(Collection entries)
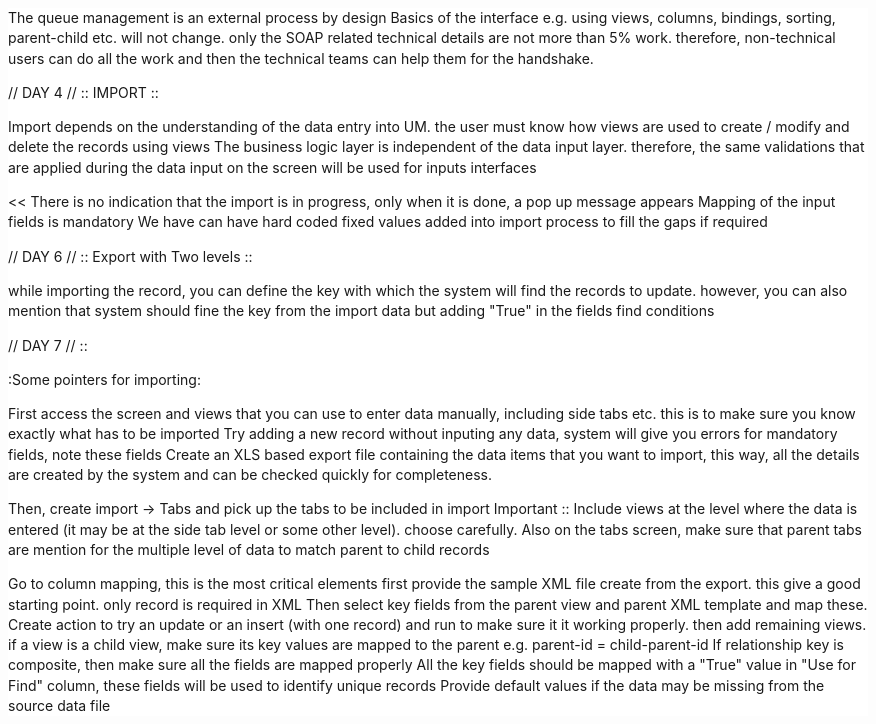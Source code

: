 The queue management is an external process by design
Basics of the interface e.g. using views, columns, bindings, sorting, parent-child etc. will not change. only the SOAP related technical
details are not more than 5% work. therefore, non-technical users can do all the work and then the technical teams
can help them for the handshake.

// DAY 4 //
:: IMPORT ::

Import depends on the understanding of the data entry into UM.
the user must know how views are used to create / modify and delete the records using views
The business logic layer is independent of the data input layer. therefore, the same validations that are applied during the data input
on the screen will be used for inputs interfaces

<< There is no indication that the import is in progress, only when it is done, a pop up message appears
Mapping of the input fields is mandatory
We have can have hard coded fixed values added into import process to fill the gaps if required

// DAY 6 //
:: Export with Two levels ::

while importing the record, you can define the key with which the system will find the records to update. however, you can also mention that
system should fine the key from the import data but adding "True" in the fields find conditions

// DAY 7 //
::

:Some pointers for importing:

First access the screen and views that you can use to enter data manually, including side tabs etc.
this is to make sure you know exactly what has to be imported
Try adding a new record without inputing any data, system will give you errors for mandatory fields, note these fields
Create an XLS based export file containing the data items that you want to import, this way, all the details are
created by the system and can be checked quickly for completeness.

Then, create import -> Tabs and pick up the tabs to be included in import
Important :: Include views at the level where the data is entered (it may be at the side tab level or some other level). choose carefully.
Also on the tabs screen, make sure that parent tabs are mention for the multiple level of data to match parent to child records

Go to column mapping, this is the most critical elements
first provide the sample XML file create from the export. this give a good starting point. only record is required in XML
Then select key fields from the parent view and parent XML template and map these.
Create action to try an update or an insert (with one record) and run to make sure it it working properly.
then add remaining views. if a view is a child view, make sure its key values are mapped to the parent
e.g. parent-id = child-parent-id
If relationship key is composite, then make sure all the fields are mapped properly
All the key fields should be mapped with a "True" value in "Use for Find" column, these fields will be used to identify unique records
Provide default values if the data may be missing from the source data file
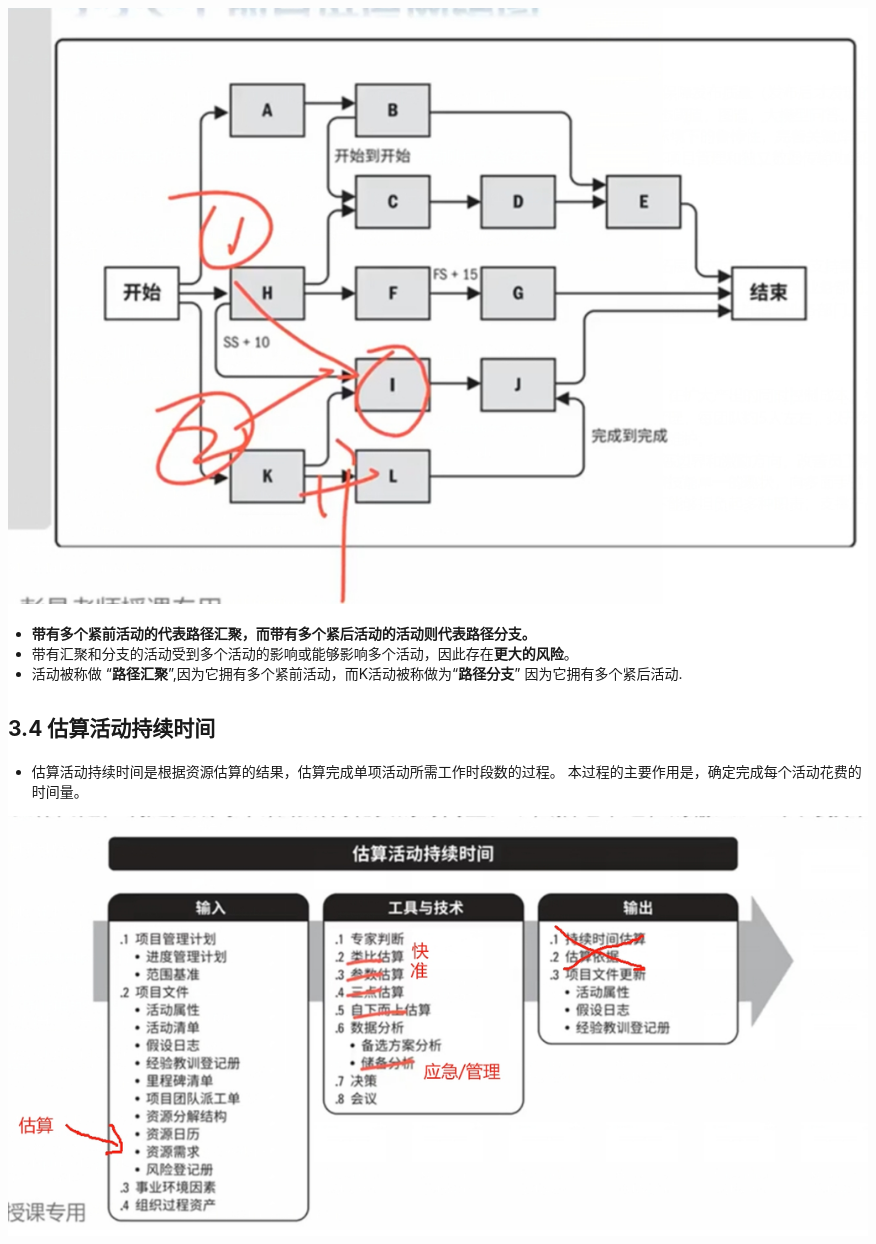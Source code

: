 ![项目进度管理-排列活动顺序-项目进度网络图](img/项目进度管理-排列活动顺序-项目进度网络图.jpg)

*   **带有多个紧前活动的代表路径汇聚，而带有多个紧后活动的活动则代表路径分支。**
*   带有汇聚和分支的活动受到多个活动的影响或能够影响多个活动，因此存在**更大的风险**。
*   活动被称做 “**路径汇聚**”,因为它拥有多个紧前活动，而K活动被称做为“**路径分支**” 因为它拥有多个紧后活动.


## 3.4 估算活动持续时间

*   估算活动持续时间是根据资源估算的结果，估算完成单项活动所需工作时段数的过程。 本过程的主要作用是，确定完成每个活动花费的时间量。

![项目进度管理-估算活动持续时间-输入输出](img/项目进度管理-估算活动持续时间-输入输出.jpg)

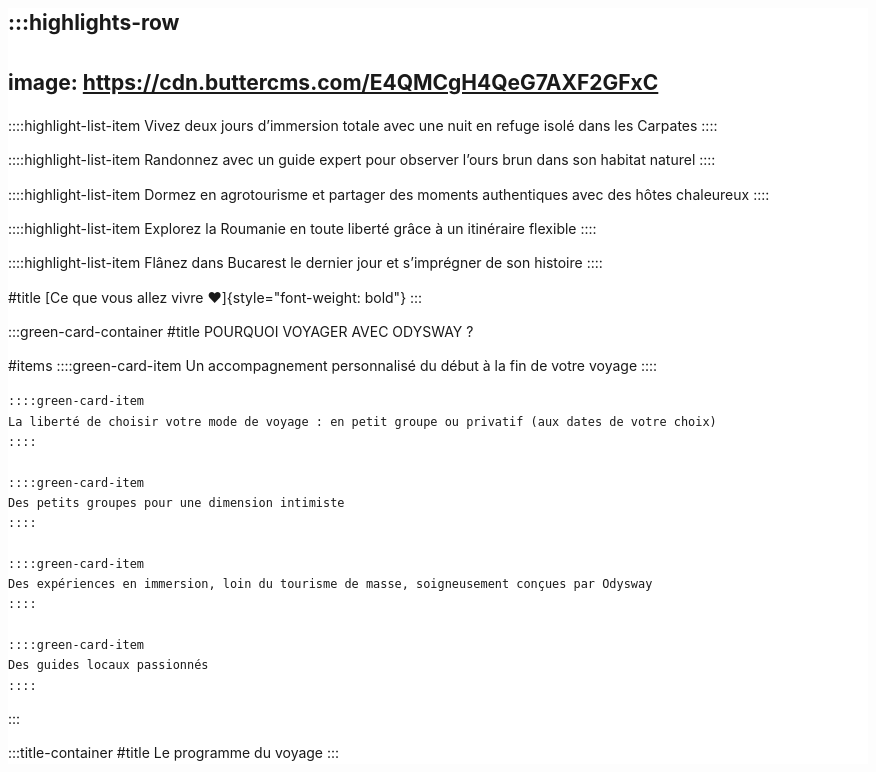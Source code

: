   :::highlights-row
  ---
  image: https://cdn.buttercms.com/E4QMCgH4QeG7AXF2GFxC
  ---
  ::::highlight-list-item
  Vivez deux jours d’immersion totale avec une nuit en refuge isolé dans les Carpates
  ::::

  ::::highlight-list-item
  Randonnez avec un guide expert pour observer l’ours brun dans son habitat naturel
  ::::

  ::::highlight-list-item
  Dormez en agrotourisme et partager des moments authentiques avec des hôtes chaleureux
  ::::

  ::::highlight-list-item
  Explorez la Roumanie en toute liberté grâce à un itinéraire flexible
  ::::

  ::::highlight-list-item
  Flânez dans Bucarest le dernier jour et s’imprégner de son histoire
  ::::

  #title
  [Ce que vous allez vivre ❤️️]{style="font-weight: bold"}
  :::

  :::green-card-container
  #title
  POURQUOI VOYAGER AVEC ODYSWAY ?

  #items
    ::::green-card-item
    Un accompagnement personnalisé du début à la fin de votre voyage
    ::::

    ::::green-card-item
    La liberté de choisir votre mode de voyage : en petit groupe ou privatif (aux dates de votre choix)
    ::::

    ::::green-card-item
    Des petits groupes pour une dimension intimiste
    ::::

    ::::green-card-item
    Des expériences en immersion, loin du tourisme de masse, soigneusement conçues par Odysway
    ::::

    ::::green-card-item
    Des guides locaux passionnés
    ::::
  :::

  :::title-container
  #title
  Le programme du voyage
  :::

What you need to do:
Only lines belong in the copy, not pictures: write out exactly the lines of the records from the first through the one holding "on the screen".

Result:
Source code

: The queue management is an external process by design
Basics of the interface e.g. using views, columns, bindings, sorting, parent-child etc. will not change. only the SOAP related technical
details are not more than 5% work. therefore, non-technical users can do all the work and then the technical teams
can help them for the handshake.

// DAY 4 //
:: IMPORT ::

Import depends on the understanding of the data entry into UM.
the user must know how views are used to create / modify and delete the records using views
The business logic layer is independent of the data input layer. therefore, the same validations that are applied during the data input
on the screen will be used for inputs interfaces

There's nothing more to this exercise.